■ **Required action**: Transcribe the entries that follow, every word as written, and drop the pictures.

[Start of Attachment]

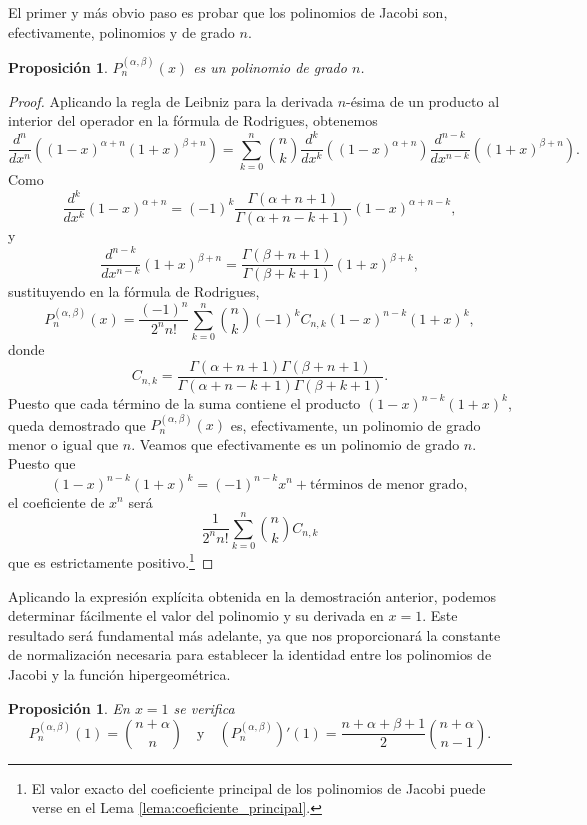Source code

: \documentclass[12pt,a4paper]{book}
\newtheorem{prop}[theorem]{Proposición}
\begin{document}
El primer y más obvio paso es probar que los polinomios de Jacobi son, efectivamente, polinomios y de grado $n$.

\begin{prop}
    \label{prop:jacobi_es_polinomio}
$P_n^{(\alpha, \beta)}(x)$ es un polinomio de grado $n$.
\end{prop}
\begin{proof}
Aplicando la regla de Leibniz para la derivada $n$-ésima de un producto al interior del operador en la fórmula de Rodrigues, obtenemos
\[
\frac{d^n}{dx^n} ((1-x)^{\alpha+n} (1+x)^{\beta+n}) = \sum_{k=0}^n \binom{n}{k} \frac{d^k}{dx^k} \left( (1-x)^{\alpha+n} \right) \frac{d^{n-k}}{dx^{n-k}} \left( (1+x)^{\beta+n} \right).
\]
Como
\[
    \frac{d^k}{dx^k} (1-x)^{\alpha+n} =  (-1)^k \frac{\Gamma(\alpha+n+1)}{\Gamma(\alpha+n-k+1)} (1-x)^{\alpha+n-k},
\]
y 
\[
    \frac{d^{n-k}}{dx^{n-k}} (1+x)^{\beta+n} = \frac{\Gamma(\beta+n+1)}{\Gamma(\beta+k+1)} (1+x)^{\beta+k},
\]
sustituyendo en la fórmula de Rodrigues,
\begin{equation}
\label{sum_jacobi}
    P_n^{(\alpha, \beta)}(x) = \frac{(-1)^n}{2^n n!} \sum_{k=0}^n \binom{n}{k} (-1)^k C_{n,k} (1-x)^{n-k} (1+x)^k,
\end{equation}
donde
\[
C_{n,k} = \frac{\Gamma(\alpha+n+1)\Gamma(\beta+n+1)}{\Gamma(\alpha+n-k+1)\Gamma(\beta+k+1)}.
\]
Puesto que cada término de la suma contiene el producto $(1-x)^{n-k}(1+x)^k$, queda demostrado que $P_n^{(\alpha, \beta)}(x)$ es, efectivamente, un polinomio de grado menor o igual que $n$.
Veamos que efectivamente es un polinomio de grado $n$. Puesto que
\[
(1-x)^{n-k} (1+x)^k = (-1)^{n-k} x^n + \text{términos de menor grado},
\]
el coeficiente de $x^n$ será 
\[
\frac{1}{2^n n!}\sum_{k=0}^{n}\binom{n}{k} C_{n,k}
\]
que es estrictamente positivo.\footnote{El valor exacto del coeficiente principal de los polinomios de Jacobi puede verse en el Lema \ref{lema:coeficiente_principal}.}
\end{proof}

Aplicando la expresión explícita obtenida en la demostración anterior, podemos determinar fácilmente el valor del polinomio y su derivada en $x=1$. Este resultado será fundamental más adelante, ya que nos proporcionará la constante de normalización necesaria para establecer la identidad entre los polinomios de Jacobi y la función hipergeométrica.

\begin{prop}
\label{prop:valor_en_1}
En $x=1$ se verifica
\begin{equation*}
    P_n^{(\alpha, \beta)}(1) = \binom{n+\alpha}{n} \quad \text{y} \quad (P_n^{(\alpha, \beta)})'(1) = \frac{n+\alpha+\beta+1}{2} \binom{n+\alpha}{n-1}.
\end{equation*}
\end{prop}
\end{document}
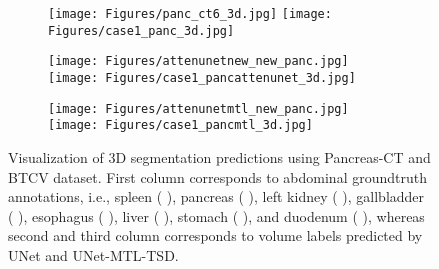 \documentclass[final,5p,times,twocolumn]{elsarticle}
\begin{document}
\begin{figure}[!hbt]
\begin{subfigure}[b]{.27\textwidth}
\hspace{-2cm}
\texttt{[image: Figures/panc\_ct6\_3d.jpg]}
\hfill
\texttt{[image: Figures/case1\_panc\_3d.jpg]}
\label{fig:sub34}
\end{subfigure}\begin{subfigure}[b]{.27\textwidth}
\centering
\texttt{[image: Figures/attenunetnew\_new\_panc.jpg]}
\hfill
\texttt{[image: Figures/case1\_pancattenunet\_3d.jpg]}
\label{fig:sub35}
\end{subfigure}
\begin{subfigure}[b]{.27\textwidth}
\centering
\texttt{[image: Figures/attenunetmtl\_new\_panc.jpg]}
\hfill
\texttt{[image: Figures/case1\_pancmtl\_3d.jpg]}
\label{fig:sub36}
\end{subfigure}
\caption{Visualization of 3D segmentation predictions using Pancreas-CT and BTCV dataset. First column corresponds to abdominal groundtruth annotations, i.e., spleen (  ), pancreas (  ), left kidney (  ), gallbladder (  ), esophagus (  ), liver (  ), stomach (  ), and duodenum (  ), whereas second and third column corresponds to volume labels predicted by UNet and UNet-MTL-TSD.}
\label{fig:sub37}
\end{figure}
\end{document}
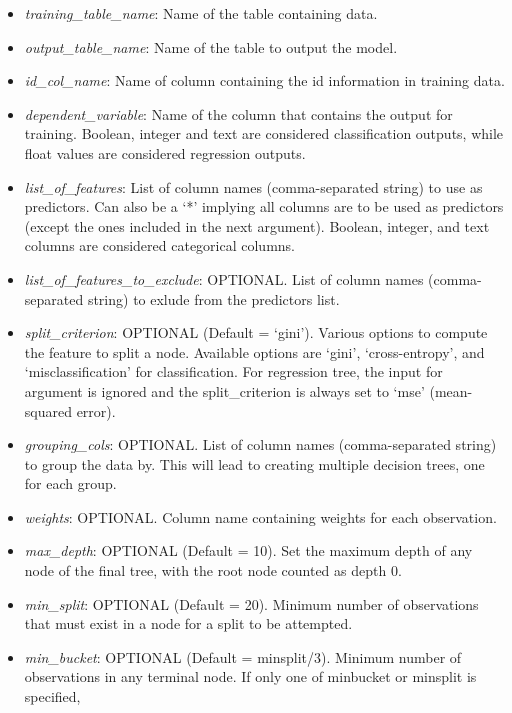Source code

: \begin{itemize}
    \item \emph{training\_table\_name}: Name of the table containing data.
    \item \emph{output\_table\_name}: Name of the table to output the model.
    \item \emph{id\_col\_name}: Name of column containing the id information in training data.
    \item \emph{dependent\_variable}: Name of the column that contains the
    output for training. Boolean, integer and text are considered classification
    outputs, while float values are considered regression outputs.
    \item \emph{list\_of\_features}: List of column names (comma-separated string)
    to use as predictors. Can also be a `*' implying all columns are to be used
    as predictors (except the ones included in the next argument). Boolean, integer, and
    text columns are considered categorical columns.
    \item \emph{list\_of\_features\_to\_exclude}: OPTIONAL. List of column names
    (comma-separated string) to exlude from the predictors list.
    \item \emph{split\_criterion}: OPTIONAL (Default = `gini'). Various options
    to compute the feature to split a node. Available options are `gini',
    `cross-entropy', and `misclassification' for classification.
    For regression tree, the input for argument is ignored and the
    split\_criterion is always set to `mse' (mean-squared error).
    \item \emph{grouping\_cols}: OPTIONAL. List of column names (comma-separated string) to group
    the data by. This will lead to creating multiple decision trees, one for each group.
    \item \emph{weights}: OPTIONAL. Column name containing weights for each observation.
    \item \emph{max\_depth}: OPTIONAL (Default = 10). Set the maximum depth of
    any node of the final tree, with the root node counted as depth 0.
    \item \emph{min\_split}: OPTIONAL (Default = 20). Minimum number of observations that
    must exist in a node for a split to be attempted.
    \item \emph{min\_bucket}: OPTIONAL (Default = minsplit/3). Minimum number of observations
    in any terminal node. If only one of minbucket or minsplit is specified,

\end{itemize}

[End of Attachment]

■ **Solution**:
Source code

: \documentclass[12pt,a4paper]{book}
\newtheorem{prop}[theorem]{Proposición}
\begin{document}
El primer y más obvio paso es probar que los polinomios de Jacobi son, efectivamente, polinomios y de grado $n$.

\begin{prop}
    \label{prop:jacobi_es_polinomio}
$P_n^{(\alpha, \beta)}(x)$ es un polinomio de grado $n$.
\end{prop}
\begin{proof}
Aplicando la regla de Leibniz para la derivada $n$-ésima de un producto al interior del operador en la fórmula de Rodrigues, obtenemos
\[
\frac{d^n}{dx^n} ((1-x)^{\alpha+n} (1+x)^{\beta+n}) = \sum_{k=0}^n \binom{n}{k} \frac{d^k}{dx^k} \left( (1-x)^{\alpha+n} \right) \frac{d^{n-k}}{dx^{n-k}} \left( (1+x)^{\beta+n} \right).
\]
Como
\[
    \frac{d^k}{dx^k} (1-x)^{\alpha+n} =  (-1)^k \frac{\Gamma(\alpha+n+1)}{\Gamma(\alpha+n-k+1)} (1-x)^{\alpha+n-k},
\]
y 
\[
    \frac{d^{n-k}}{dx^{n-k}} (1+x)^{\beta+n} = \frac{\Gamma(\beta+n+1)}{\Gamma(\beta+k+1)} (1+x)^{\beta+k},
\]
sustituyendo en la fórmula de Rodrigues,
\begin{equation}
\label{sum_jacobi}
    P_n^{(\alpha, \beta)}(x) = \frac{(-1)^n}{2^n n!} \sum_{k=0}^n \binom{n}{k} (-1)^k C_{n,k} (1-x)^{n-k} (1+x)^k,
\end{equation}
donde
\[
C_{n,k} = \frac{\Gamma(\alpha+n+1)\Gamma(\beta+n+1)}{\Gamma(\alpha+n-k+1)\Gamma(\beta+k+1)}.
\]
Puesto que cada término de la suma contiene el producto $(1-x)^{n-k}(1+x)^k$, queda demostrado que $P_n^{(\alpha, \beta)}(x)$ es, efectivamente, un polinomio de grado menor o igual que $n$.
Veamos que efectivamente es un polinomio de grado $n$. Puesto que
\[
(1-x)^{n-k} (1+x)^k = (-1)^{n-k} x^n + \text{términos de menor grado},
\]
el coeficiente de $x^n$ será 
\[
\frac{1}{2^n n!}\sum_{k=0}^{n}\binom{n}{k} C_{n,k}
\]
que es estrictamente positivo.\footnote{El valor exacto del coeficiente principal de los polinomios de Jacobi puede verse en el Lema \ref{lema:coeficiente_principal}.}
\end{proof}

Aplicando la expresión explícita obtenida en la demostración anterior, podemos determinar fácilmente el valor del polinomio y su derivada en $x=1$. Este resultado será fundamental más adelante, ya que nos proporcionará la constante de normalización necesaria para establecer la identidad entre los polinomios de Jacobi y la función hipergeométrica.

\begin{prop}
\label{prop:valor_en_1}
En $x=1$ se verifica
\begin{equation*}
    P_n^{(\alpha, \beta)}(1) = \binom{n+\alpha}{n} \quad \text{y} \quad (P_n^{(\alpha, \beta)})'(1) = \frac{n+\alpha+\beta+1}{2} \binom{n+\alpha}{n-1}.
\end{equation*}
\end{prop}
\end{document}
 \documentclass[final,5p,times,twocolumn]{elsarticle}
\begin{document}
\begin{figure}[!hbt]
\begin{subfigure}[b]{.27\textwidth}
\hspace{-2cm}
\texttt{[image: Figures/panc\_ct6\_3d.jpg]}
\hfill
\texttt{[image: Figures/case1\_panc\_3d.jpg]}
\label{fig:sub34}
\end{subfigure}\begin{subfigure}[b]{.27\textwidth}
\centering
\texttt{[image: Figures/attenunetnew\_new\_panc.jpg]}
\hfill
\texttt{[image: Figures/case1\_pancattenunet\_3d.jpg]}
\label{fig:sub35}
\end{subfigure}
\begin{subfigure}[b]{.27\textwidth}
\centering
\texttt{[image: Figures/attenunetmtl\_new\_panc.jpg]}
\hfill
\texttt{[image: Figures/case1\_pancmtl\_3d.jpg]}
\label{fig:sub36}
\end{subfigure}
\caption{Visualization of 3D segmentation predictions using Pancreas-CT and BTCV dataset. First column corresponds to abdominal groundtruth annotations, i.e., spleen (  ), pancreas (  ), left kidney (  ), gallbladder (  ), esophagus (  ), liver (  ), stomach (  ), and duodenum (  ), whereas second and third column corresponds to volume labels predicted by UNet and UNet-MTL-TSD.}
\label{fig:sub37}
\end{figure}
\end{document}
Source code

: \begin{itemize}
    \item \emph{training\_table\_name}: Name of the table containing data.
    \item \emph{output\_table\_name}: Name of the table to output the model.
    \item \emph{id\_col\_name}: Name of column containing the id information in training data.
    \item \emph{dependent\_variable}: Name of the column that contains the
    output for training. Boolean, integer and text are considered classification
    outputs, while float values are considered regression outputs.
    \item \emph{list\_of\_features}: List of column names (comma-separated string)
    to use as predictors. Can also be a `*' implying all columns are to be used
    as predictors (except the ones included in the next argument). Boolean, integer, and
    text columns are considered categorical columns.
    \item \emph{list\_of\_features\_to\_exclude}: OPTIONAL. List of column names
    (comma-separated string) to exlude from the predictors list.
    \item \emph{split\_criterion}: OPTIONAL (Default = `gini'). Various options
    to compute the feature to split a node. Available options are `gini',
    `cross-entropy', and `misclassification' for classification.
    For regression tree, the input for argument is ignored and the
    split\_criterion is always set to `mse' (mean-squared error).
    \item \emph{grouping\_cols}: OPTIONAL. List of column names (comma-separated string) to group
    the data by. This will lead to creating multiple decision trees, one for each group.
    \item \emph{weights}: OPTIONAL. Column name containing weights for each observation.
    \item \emph{max\_depth}: OPTIONAL (Default = 10). Set the maximum depth of
    any node of the final tree, with the root node counted as depth 0.
    \item \emph{min\_split}: OPTIONAL (Default = 20). Minimum number of observations that
    must exist in a node for a split to be attempted.
    \item \emph{min\_bucket}: OPTIONAL (Default = minsplit/3). Minimum number of observations
    in any terminal node. If only one of minbucket or minsplit is specified,

\end{itemize}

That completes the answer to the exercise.